Saved entries:
^^^^^^^^

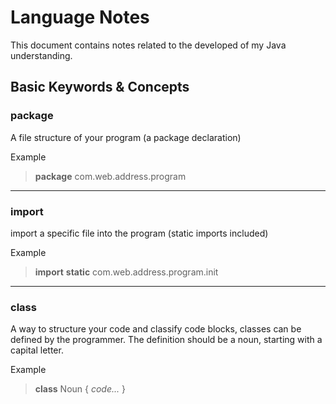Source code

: # Language Notes

This document contains notes related to the developed of my Java understanding.

## Basic Keywords & Concepts

### package

A file structure of your program (a package declaration)

Example

> **package** com.web.address.program

---

### import

import a specific file into the program (static imports included)

Example

> **import** **static** com.web.address.program.init

---

### class

A way to structure your code and classify code blocks, classes can be defined by the programmer. The definition should be a noun, starting with a capital letter.

Example

> **class** Noun {
>   *code...*
> }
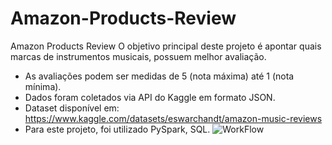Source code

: # Amazon-Products-Review
Amazon Products Review
O objetivo principal deste projeto é apontar quais marcas de instrumentos musicais, possuem melhor avaliação.


*   As avaliações podem ser medidas de 5 (nota máxima) até 1 (nota mínima).
*   Dados foram coletados via API do Kaggle em formato JSON.
*   Dataset disponível em: https://www.kaggle.com/datasets/eswarchandt/amazon-music-reviews
*   Para este projeto, foi utilizado PySpark, SQL.
![WorkFlow](https://user-images.githubusercontent.com/98396618/230798975-edd3db11-408d-45fa-9858-499092bb63b2.JPG)
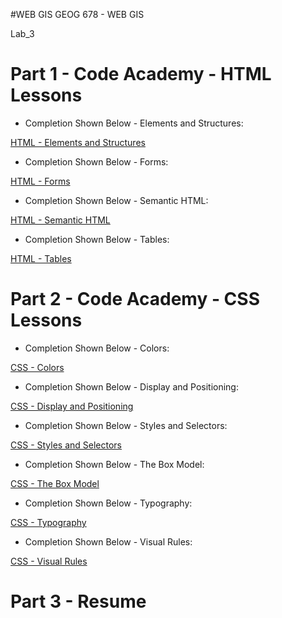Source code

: #WEB GIS
GEOG 678 - WEB GIS

Lab_3

# Part 1 - Code Academy - HTML Lessons

- Completion Shown Below - Elements and Structures:

[HTML - Elements and Structures](https://github.com/jbs0710/Strickland_GEOG678/blob/main/Lab_3/HTML%20Lessons/HTML%20-%20Elements%20and%20Structures.png)

- Completion Shown Below - Forms:

[HTML - Forms](https://github.com/jbs0710/Strickland_GEOG678/blob/main/Lab_3/HTML%20Lessons/HTML%20-%20Forms.png)

- Completion Shown Below - Semantic HTML:

[HTML - Semantic HTML](https://github.com/jbs0710/Strickland_GEOG678/blob/main/Lab_3/HTML%20Lessons/HTML%20-%20Semantic%20HTML.png)

- Completion Shown Below - Tables:

[HTML - Tables](https://github.com/jbs0710/Strickland_GEOG678/blob/main/Lab_3/HTML%20Lessons/HTML%20-%20Tables.png)



# Part 2 - Code Academy - CSS Lessons

- Completion Shown Below - Colors:

[CSS - Colors](https://github.com/jbs0710/Strickland_GEOG678/blob/main/Lab_3/CSS%20Lessons/CSS%20-%20Colors.png)

- Completion Shown Below - Display and Positioning:

[CSS - Display and Positioning](https://github.com/jbs0710/Strickland_GEOG678/blob/main/Lab_3/CSS%20Lessons/CSS%20-%20Display%20and%20Positioning.png)

- Completion Shown Below - Styles and Selectors:

[CSS - Styles and Selectors](https://github.com/jbs0710/Strickland_GEOG678/blob/main/Lab_3/CSS%20Lessons/CSS%20-%20Styles%20and%20Selectors.png)

- Completion Shown Below - The Box Model:

[CSS - The Box Model](https://github.com/jbs0710/Strickland_GEOG678/blob/main/Lab_3/CSS%20Lessons/CSS%20-%20The%20Box%20Model.png)

- Completion Shown Below - Typography:

[CSS - Typography](https://github.com/jbs0710/Strickland_GEOG678/blob/main/Lab_3/CSS%20Lessons/CSS%20-%20Typography.png)

- Completion Shown Below - Visual Rules:

[CSS - Visual Rules](https://github.com/jbs0710/Strickland_GEOG678/blob/main/Lab_3/CSS%20Lessons/CSS%20-%20Visual%20Rules.png)

# Part 3 - Resume












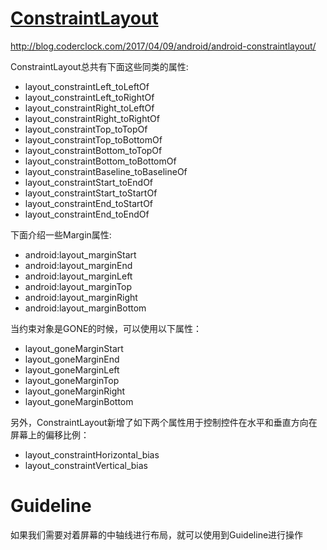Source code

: # [ConstraintLayout](https://developer.android.com/training/constraint-layout/index.html)

http://blog.coderclock.com/2017/04/09/android/android-constraintlayout/

ConstraintLayout总共有下面这些同类的属性:
* layout_constraintLeft_toLeftOf
* layout_constraintLeft_toRightOf
* layout_constraintRight_toLeftOf
* layout_constraintRight_toRightOf
* layout_constraintTop_toTopOf
* layout_constraintTop_toBottomOf
* layout_constraintBottom_toTopOf
* layout_constraintBottom_toBottomOf
* layout_constraintBaseline_toBaselineOf
* layout_constraintStart_toEndOf
* layout_constraintStart_toStartOf
* layout_constraintEnd_toStartOf
* layout_constraintEnd_toEndOf

下面介绍一些Margin属性:
* android:layout_marginStart
* android:layout_marginEnd
* android:layout_marginLeft
* android:layout_marginTop
* android:layout_marginRight
* android:layout_marginBottom

当约束对象是GONE的时候，可以使用以下属性：
* layout_goneMarginStart
* layout_goneMarginEnd
* layout_goneMarginLeft
* layout_goneMarginTop
* layout_goneMarginRight
* layout_goneMarginBottom

另外，ConstraintLayout新增了如下两个属性用于控制控件在水平和垂直方向在屏幕上的偏移比例：
* layout_constraintHorizontal_bias
* layout_constraintVertical_bias

# Guideline
如果我们需要对着屏幕的中轴线进行布局，就可以使用到Guideline进行操作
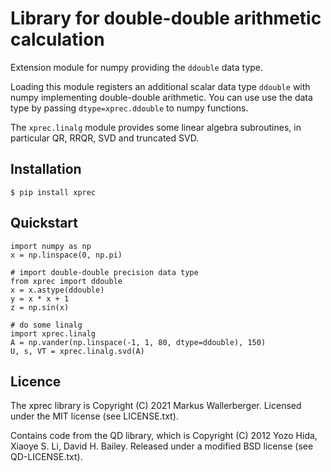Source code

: Library for double-double arithmetic calculation
================================================

Extension module for numpy providing the `ddouble` data type.

Loading this module registers an additional scalar data type `ddouble` with
numpy implementing double-double arithmetic.  You can use use the data type
by passing `dtype=xprec.ddouble` to numpy functions.

The `xprec.linalg` module provides some linear algebra subroutines, in
particular QR, RRQR, SVD and truncated SVD.

Installation
------------

    $ pip install xprec

Quickstart
----------

    import numpy as np
    x = np.linspace(0, np.pi)

    # import double-double precision data type
    from xprec import ddouble
    x = x.astype(ddouble)
    y = x * x + 1
    z = np.sin(x)

    # do some linalg
    import xprec.linalg
    A = np.vander(np.linspace(-1, 1, 80, dtype=ddouble), 150)
    U, s, VT = xprec.linalg.svd(A)

Licence
-------
The xprec library is
Copyright (C) 2021 Markus Wallerberger.
Licensed under the MIT license (see LICENSE.txt).

Contains code from the QD library, which is
Copyright (C) 2012 Yozo Hida, Xiaoye S. Li, David H. Bailey.
Released under a modified BSD license (see QD-LICENSE.txt).
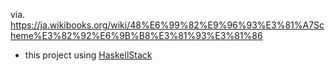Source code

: via.
https://ja.wikibooks.org/wiki/48%E6%99%82%E9%96%93%E3%81%A7Scheme%E3%82%92%E6%9B%B8%E3%81%93%E3%81%86

- this project using [HaskellStack](http://docs.haskellstack.org/en/stable/README.html)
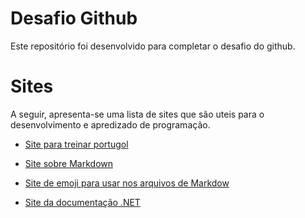 # Desafio Github
<p> Este repositório foi desenvolvido para completar o desafio do github.</p> 

# Sites 
<p> A seguir, apresenta-se uma lista de sites que são uteis para o desenvolvimento e apredizado de programação.<p>

- [Site para treinar portugol](https://portugol-webstudio.cubos.io/ide)

- [Site sobre Markdown](https://www.markdownguide.org/cheat-sheet/)

- [Site de emoji para usar nos arquivos de Markdow](https://emojipedia.org/)

- [Site da documentação .NET](https://docs.microsoft.com/pt-br/dotnet/)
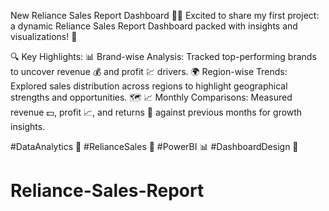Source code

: 
New Reliance Sales Report Dashboard
🌟🚀 Excited to share my first project: a dynamic Reliance Sales Report Dashboard packed with insights and visualizations! 🎯

🔍 Key Highlights:
📊 Brand-wise Analysis: Tracked top-performing brands to uncover revenue 💰 and profit 💹 drivers.
🌍 Region-wise Trends: Explored sales distribution across regions to highlight geographical strengths and opportunities. 🗺
📈 Monthly Comparisons: Measured revenue 💵, profit 📈, and returns 🔄 against previous months for growth insights.

#DataAnalytics 🧮 #RelianceSales 📑 #PowerBI 📊 #DashboardDesign 🎨
# Reliance-Sales-Report

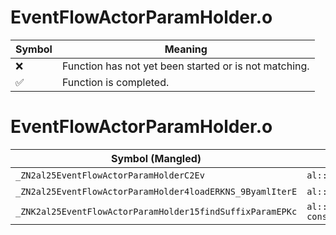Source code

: # EventFlowActorParamHolder.o
| Symbol | Meaning 
| ------------- | ------------- 
| :x: | Function has not yet been started or is not matching. 
| :white_check_mark: | Function is completed. 


# EventFlowActorParamHolder.o
| Symbol (Mangled) | Symbol (Demangled) | Decompiled? |
| ------------- |  ------------- | ------------- |
| `_ZN2al25EventFlowActorParamHolderC2Ev` | `al::EventFlowActorParamHolder::EventFlowActorParamHolder(void)` | :white_check_mark: |
| `_ZN2al25EventFlowActorParamHolder4loadERKNS_9ByamlIterE` | `al::EventFlowActorParamHolder::load(al::ByamlIter const&)` | :white_check_mark: |
| `_ZNK2al25EventFlowActorParamHolder15findSuffixParamEPKc` | `al::EventFlowActorParamHolder::findSuffixParam(char const*)const` | :white_check_mark: |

^^^^^^^^

_Description of the task_. Locate "# Reliance-Sales-Report" in the entries above. Copy, exactly and only, the lines from that line to the end, leaving out the pictures.

_Task answer_.
# Reliance-Sales-Report

Source code

: # EventFlowActorParamHolder.o
| Symbol | Meaning 
| ------------- | ------------- 
| :x: | Function has not yet been started or is not matching. 
| :white_check_mark: | Function is completed. 


# EventFlowActorParamHolder.o
| Symbol (Mangled) | Symbol (Demangled) | Decompiled? |
| ------------- |  ------------- | ------------- |
| `_ZN2al25EventFlowActorParamHolderC2Ev` | `al::EventFlowActorParamHolder::EventFlowActorParamHolder(void)` | :white_check_mark: |
| `_ZN2al25EventFlowActorParamHolder4loadERKNS_9ByamlIterE` | `al::EventFlowActorParamHolder::load(al::ByamlIter const&)` | :white_check_mark: |
| `_ZNK2al25EventFlowActorParamHolder15findSuffixParamEPKc` | `al::EventFlowActorParamHolder::findSuffixParam(char const*)const` | :white_check_mark: |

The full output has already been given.